Learn--or watch the world pass you by.
We know that we need to keep learning if we are to progress. And with the seemingly never-ending introduction of new techniques, technologies and concepts, we need to continue to learn, just to remain competitive and keep our jobs.
But how do we learn when there just doesn't seem to be the time to take care of life's professional and personal demands? How do we learn when we have conflicts that prevent us from being at a particular place or participating at a specific time? How do we learn when we are just trying to survive? Organizations must be creative in finding ways for their employees to learn.
Organizations need to recognize the complex challenges that employees face as they seek to fulfill both professional and personal demands while trying to develop their capabilities at the same time.
One way organizations can support their employees' learning is by supplementing the traditional uses of seminars and classrooms with creative use of e-mail, discussion boards and online classes. Through innovative use of available online resources, organizations can remove place and time obstacles that make learning difficult to accomplish for many employees.
Here are three ideas for better using online technologies to enable learning:
* Be open-minded and do not fear online learning. It's not traditional or conducted face to face in a brick-and-mortar classroom. It helps people learn without having them be at a particular place, if not also at a particular time. This is a strength of online learning, but for some it is viewed as a problem.
True, online learning is not for everyone or every situation. But it provides options to many people who would not be able to gain critical new skills any other way, be it a single working parent, the stressed-out employee with an endless to-do list or the person with family care or transportation challenges. For many people, the online environment almost magically frees them to share their thoughts when they would typically not say anything in a face-to-face situation. For them, online learning provides wider and deeper interactions than the face-to-face formats. Still, online learning can have the same problems as traditional methods if the teachers lack the inspiration to connect with their students through meaningful interactions.
* Use online communication tools such as e-mail, discussion boards, and chat with a learning purpose. Instead of the occasional article we e-mail in addition to those funny stories, make a conscious effort to share articles with your network of friends and colleagues.
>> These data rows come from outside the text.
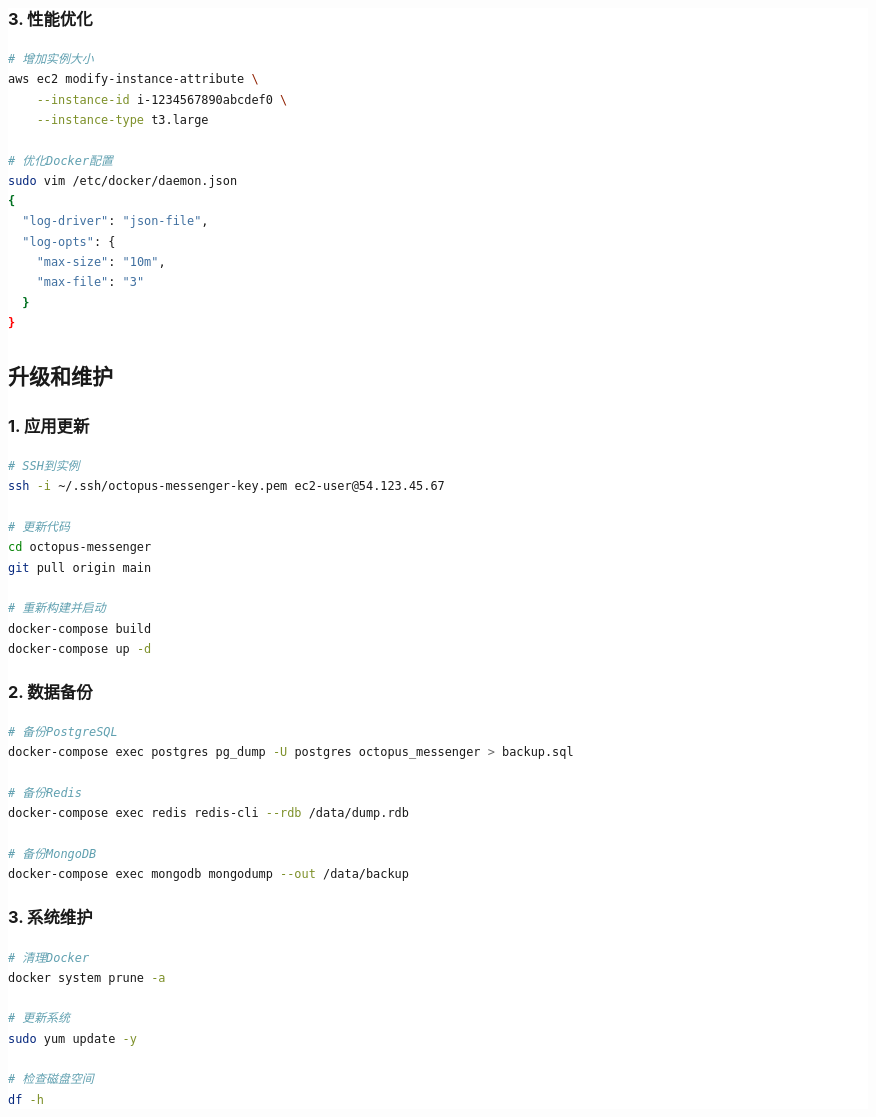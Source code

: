 ### 3. 性能优化

```bash
# 增加实例大小
aws ec2 modify-instance-attribute \
    --instance-id i-1234567890abcdef0 \
    --instance-type t3.large

# 优化Docker配置
sudo vim /etc/docker/daemon.json
{
  "log-driver": "json-file",
  "log-opts": {
    "max-size": "10m",
    "max-file": "3"
  }
}
```

## 升级和维护

### 1. 应用更新

```bash
# SSH到实例
ssh -i ~/.ssh/octopus-messenger-key.pem ec2-user@54.123.45.67

# 更新代码
cd octopus-messenger
git pull origin main

# 重新构建并启动
docker-compose build
docker-compose up -d
```

### 2. 数据备份

```bash
# 备份PostgreSQL
docker-compose exec postgres pg_dump -U postgres octopus_messenger > backup.sql

# 备份Redis
docker-compose exec redis redis-cli --rdb /data/dump.rdb

# 备份MongoDB
docker-compose exec mongodb mongodump --out /data/backup
```

### 3. 系统维护

```bash
# 清理Docker
docker system prune -a

# 更新系统
sudo yum update -y

# 检查磁盘空间
df -h
```
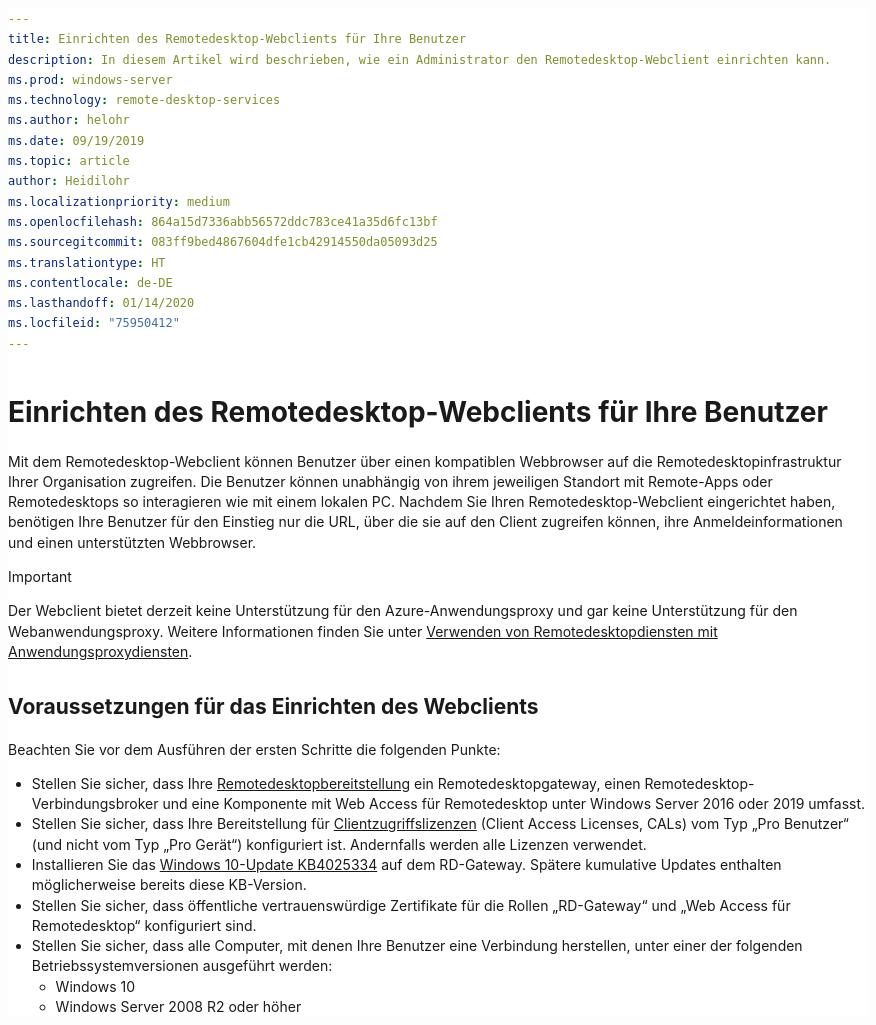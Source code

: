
 ```yaml
---
title: Einrichten des Remotedesktop-Webclients für Ihre Benutzer
description: In diesem Artikel wird beschrieben, wie ein Administrator den Remotedesktop-Webclient einrichten kann.
ms.prod: windows-server
ms.technology: remote-desktop-services
ms.author: helohr
ms.date: 09/19/2019
ms.topic: article
author: Heidilohr
ms.localizationpriority: medium
ms.openlocfilehash: 864a15d7336abb56572ddc783ce41a35d6fc13bf
ms.sourcegitcommit: 083ff9bed4867604dfe1cb42914550da05093d25
ms.translationtype: HT
ms.contentlocale: de-DE
ms.lasthandoff: 01/14/2020
ms.locfileid: "75950412"
---
```

# <a name="set-up-the-remote-desktop-web-client-for-your-users"></a>Einrichten des Remotedesktop-Webclients für Ihre Benutzer

Mit dem Remotedesktop-Webclient können Benutzer über einen kompatiblen Webbrowser auf die Remotedesktopinfrastruktur Ihrer Organisation zugreifen. Die Benutzer können unabhängig von ihrem jeweiligen Standort mit Remote-Apps oder Remotedesktops so interagieren wie mit einem lokalen PC. Nachdem Sie Ihren Remotedesktop-Webclient eingerichtet haben, benötigen Ihre Benutzer für den Einstieg nur die URL, über die sie auf den Client zugreifen können, ihre Anmeldeinformationen und einen unterstützten Webbrowser.

>[!IMPORTANT]
>Der Webclient bietet derzeit keine Unterstützung für den Azure-Anwendungsproxy und gar keine Unterstützung für den Webanwendungsproxy. Weitere Informationen finden Sie unter [Verwenden von Remotedesktopdiensten mit Anwendungsproxydiensten](../rds-supported-config.md#using-remote-desktop-services-with-application-proxy-services).

## <a name="what-youll-need-to-set-up-the-web-client"></a>Voraussetzungen für das Einrichten des Webclients

Beachten Sie vor dem Ausführen der ersten Schritte die folgenden Punkte:

* Stellen Sie sicher, dass Ihre [Remotedesktopbereitstellung](../rds-deploy-infrastructure.md) ein Remotedesktopgateway, einen Remotedesktop-Verbindungsbroker und eine Komponente mit Web Access für Remotedesktop unter Windows Server 2016 oder 2019 umfasst.
* Stellen Sie sicher, dass Ihre Bereitstellung für [Clientzugriffslizenzen](../rds-client-access-license.md) (Client Access Licenses, CALs) vom Typ „Pro Benutzer“ (und nicht vom Typ „Pro Gerät“) konfiguriert ist. Andernfalls werden alle Lizenzen verwendet.
* Installieren Sie das [Windows 10-Update KB4025334](https://support.microsoft.com/help/4025334/windows-10-update-kb4025334) auf dem RD-Gateway. Spätere kumulative Updates enthalten möglicherweise bereits diese KB-Version.
* Stellen Sie sicher, dass öffentliche vertrauenswürdige Zertifikate für die Rollen „RD-Gateway“ und „Web Access für Remotedesktop“ konfiguriert sind.
* Stellen Sie sicher, dass alle Computer, mit denen Ihre Benutzer eine Verbindung herstellen, unter einer der folgenden Betriebssystemversionen ausgeführt werden:
  * Windows 10
  * Windows Server 2008 R2 oder höher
Select articles that will help resolve and prevent issues you see occurring at work, articles that help you use new techniques or technologies, or articles that will help you be a more effective as a teammate, such as how to better communicate, resolve disagreement or establish meaningful goals.
Before sharing the article, take time to summarize it, noting particularly useful ideas you have identified. Managers as well as employees might also consider creating a "virtual" learning club consisting of several colleagues. For example, a group of you might share ideas, challenges, and solutions for using a new "intelligent" software program being implemented to help get work done faster. In addition to day-to-day comments, one virtual learning club member could share an article or a particularly difficult issue and solution each month with the other members either by e-mail or posting it on a discussion board. The members would then e-mail or post comments relevant to the article, issue or member comments. Another variation to this approach would be the use of a private online chat room where the virtual learning club could "meet" each month to share their ideas.
* Integrate high touch with high tech. Online learning can be a solitary journey like reading a book. Clearly, technology can be cold and impersonal, but online learning doesn't have to be. What makes online learning meaningful is personal care and interactions. By conducting ourselves online the way we would like to be treated in a face-to-face situation, with respect and care, virtual learning becomes inviting and safe rather than sterile or anxiety-filled. By organizing to encourage interactions by e-mail, bulletin board posting, and virtual classroom chat, the learning environment becomes a warm, welcoming place where people meet, get to know each other, and where learning can flourish.
And by seeking to periodically balance technology with humanity, for example, an occasional phone call or face-to-face meeting, relationships deepen, the virtual environment becomes richer and the learning possibilities expand.
Learning is not optional. It must be a core organizational value that helps guide both manager and employee choices. It is a lifelong requirement if we, organizations and employees, are to remain relevant.